Bin collections in Amber Valley, where the council is already on a financial cliff-edge, could be reduced in the coming weeks due to potential staff shortages caused by the Covid-19 pandemic.
The authority, which is “on the brink of bankruptcy” was told earlier this month that it must make drastic and rapid steps to avoid a total freeze on further spending.
Further threats to the council’s budget and resources are now facing the council due to the Covid-19 virus.
A previous major source of income from central government to district and borough councils was the revenue support grant, but this has been phased out since 2010.
Amber Valley had at that time received £9 million in funding support – but this now stands at just £4,000 for the coming financial year.
It is left with few remaining sources of income, which are council tax, charges for services such as car parking and business rates.
The number of people using car parks over the next few weeks and months will fall significantly due to widespread self-isolation – meaning another loss of vital income for the council.
This paired with a business rates “holiday” for many businesses in the borough will see more income lost.
Cllr Chris Emmas-Williams, leader of the council, who is over 70, will no longer be attending public meetings, along with several other councillors, after government advice to self-isolate.
He told the Local Democracy Reporting Service: “We may have to pause garden waste collections and reduce bin collections generally if we have a shortage of staff for bin collecting.
“It is right that we look into it but are not at that stage yet.
“The picture is changing every day and we are always having to review what we are doing, it is always fluctuating.
“We are currently reviewing our staff to see how many will have to work from home because of health conditions or to look after children or their parents.
“We are already asking staff to work from home where possible and that if people come to the council for a face-to-face talk they can do so in the interview rooms where there is a pane of glass between them.
“Our full council meeting will be reduced to 13 councillors next week and I and other councillors over 70 are to be kept off the list and councillors will be asked to sit apart.
“The government announced a lot yesterday and we are hoping they will put money in for councils too. We are helping to support services and local councils will need help.
“We are hoping the government will help us with lost business rates.
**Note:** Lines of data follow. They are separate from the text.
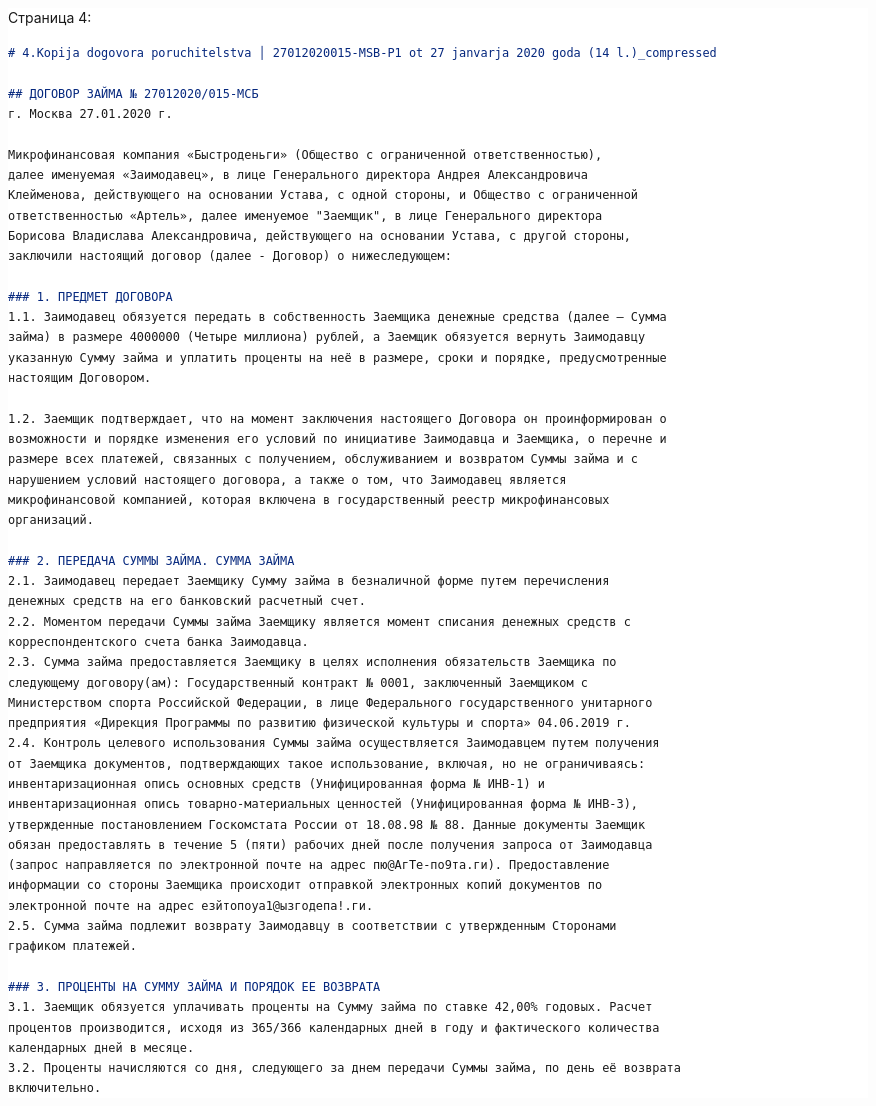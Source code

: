 Страница 4:
```markdown
# 4.Kopija dogovora poruchitelstva │ 27012020015-MSB-P1 ot 27 janvarja 2020 goda (14 l.)_compressed

## ДОГОВОР ЗАЙМА № 27012020/015-МСБ  
г. Москва 27.01.2020 г.

Микрофинансовая компания «Быстроденьги» (Общество с ограниченной ответственностью),  
далее именуемая «Заимодавец», в лице Генерального директора Андрея Александровича  
Клейменова, действующего на основании Устава, с одной стороны, и Общество с ограниченной  
ответственностью «Артель», далее именуемое "Заемщик", в лице Генерального директора  
Борисова Владислава Александровича, действующего на основании Устава, с другой стороны,  
заключили настоящий договор (далее - Договор) о нижеследующем:

### 1. ПРЕДМЕТ ДОГОВОРА  
1.1. Заимодавец обязуется передать в собственность Заемщика денежные средства (далее — Сумма  
займа) в размере 4000000 (Четыре миллиона) рублей, а Заемщик обязуется вернуть Заимодавцу  
указанную Сумму займа и уплатить проценты на неё в размере, сроки и порядке, предусмотренные  
настоящим Договором.

1.2. Заемщик подтверждает, что на момент заключения настоящего Договора он проинформирован о  
возможности и порядке изменения его условий по инициативе Заимодавца и Заемщика, о перечне и  
размере всех платежей, связанных с получением, обслуживанием и возвратом Суммы займа и с  
нарушением условий настоящего договора, а также о том, что Заимодавец является  
микрофинансовой компанией, которая включена в государственный реестр микрофинансовых  
организаций.

### 2. ПЕРЕДАЧА СУММЫ ЗАЙМА. СУММА ЗАЙМА  
2.1. Заимодавец передает Заемщику Сумму займа в безналичной форме путем перечисления  
денежных средств на его банковский расчетный счет.  
2.2. Моментом передачи Суммы займа Заемщику является момент списания денежных средств с  
корреспондентского счета банка Заимодавца.  
2.3. Сумма займа предоставляется Заемщику в целях исполнения обязательств Заемщика по  
следующему договору(ам): Государственный контракт № 0001, заключенный Заемщиком с  
Министерством спорта Российской Федерации, в лице Федерального государственного унитарного  
предприятия «Дирекция Программы по развитию физической культуры и спорта» 04.06.2019 г.  
2.4. Контроль целевого использования Суммы займа осуществляется Заимодавцем путем получения  
от Заемщика документов, подтверждающих такое использование, включая, но не ограничиваясь:  
инвентаризационная опись основных средств (Унифицированная форма № ИНВ-1) и  
инвентаризационная опись товарно-материальных ценностей (Унифицированная форма № ИНВ-3),  
утвержденные постановлением Госкомстата России от 18.08.98 № 88. Данные документы Заемщик  
обязан предоставлять в течение 5 (пяти) рабочих дней после получения запроса от Заимодавца  
(запрос направляется по электронной почте на адрес пю@АгТе-по9та.ги). Предоставление  
информации со стороны Заемщика происходит отправкой электронных копий документов по  
электронной почте на адрес езйтопоуа1@ызгодепа!.ги.  
2.5. Сумма займа подлежит возврату Заимодавцу в соответствии с утвержденным Сторонами  
графиком платежей.

### 3. ПРОЦЕНТЫ НА СУММУ ЗАЙМА И ПОРЯДОК ЕЕ ВОЗВРАТА  
3.1. Заемщик обязуется уплачивать проценты на Сумму займа по ставке 42,00% годовых. Расчет  
процентов производится, исходя из 365/366 календарных дней в году и фактического количества  
календарных дней в месяце.  
3.2. Проценты начисляются со дня, следующего за днем передачи Суммы займа, по день её возврата  
включительно.
```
“This is an unprecedented situation we are facing, we have never had anything like this.”
At the start of the month, the borough council was told that financial officers may need to serve a Section 114 notice on the authority next January.
This is the same order that was served to Northamptonshire County Council in 2018 – which at the time was the first council to have been given the notice in two decades.
It meant a freeze was placed on all of its future spending apart from on statutory duties – which for Amber Valley would include the provision of salaries of staff and bin collections.
This potential notice has been raised with Amber Valley because it could “run out of resources” before the end of March 2022.
A report from Sylvia Delahay, Amber Valley’s executive director of resources, says: “Without action to address the projected budget deficits the council will be faced with considering an unbalanced budget as soon as 2021-22 which would be unlawful.
“This is an extremely serious position for the council both financially and reputationally.”
She says that “if the costs of operating the council are not reduced or additional income secured during 2020-21” officers will carry out a review in January 2021 ahead of setting budget.
If the review finds there is a risk of not setting a balanced budget, then a report under Section 114 will need to be presented within January 2021 to “determine how its budget will be brought into balance and so that a balanced budget can be set for the following three years”.
Ms Delahay says: “If a Section 114 notice is issued by an authority the implications for such an authority are indeed extremely serious.”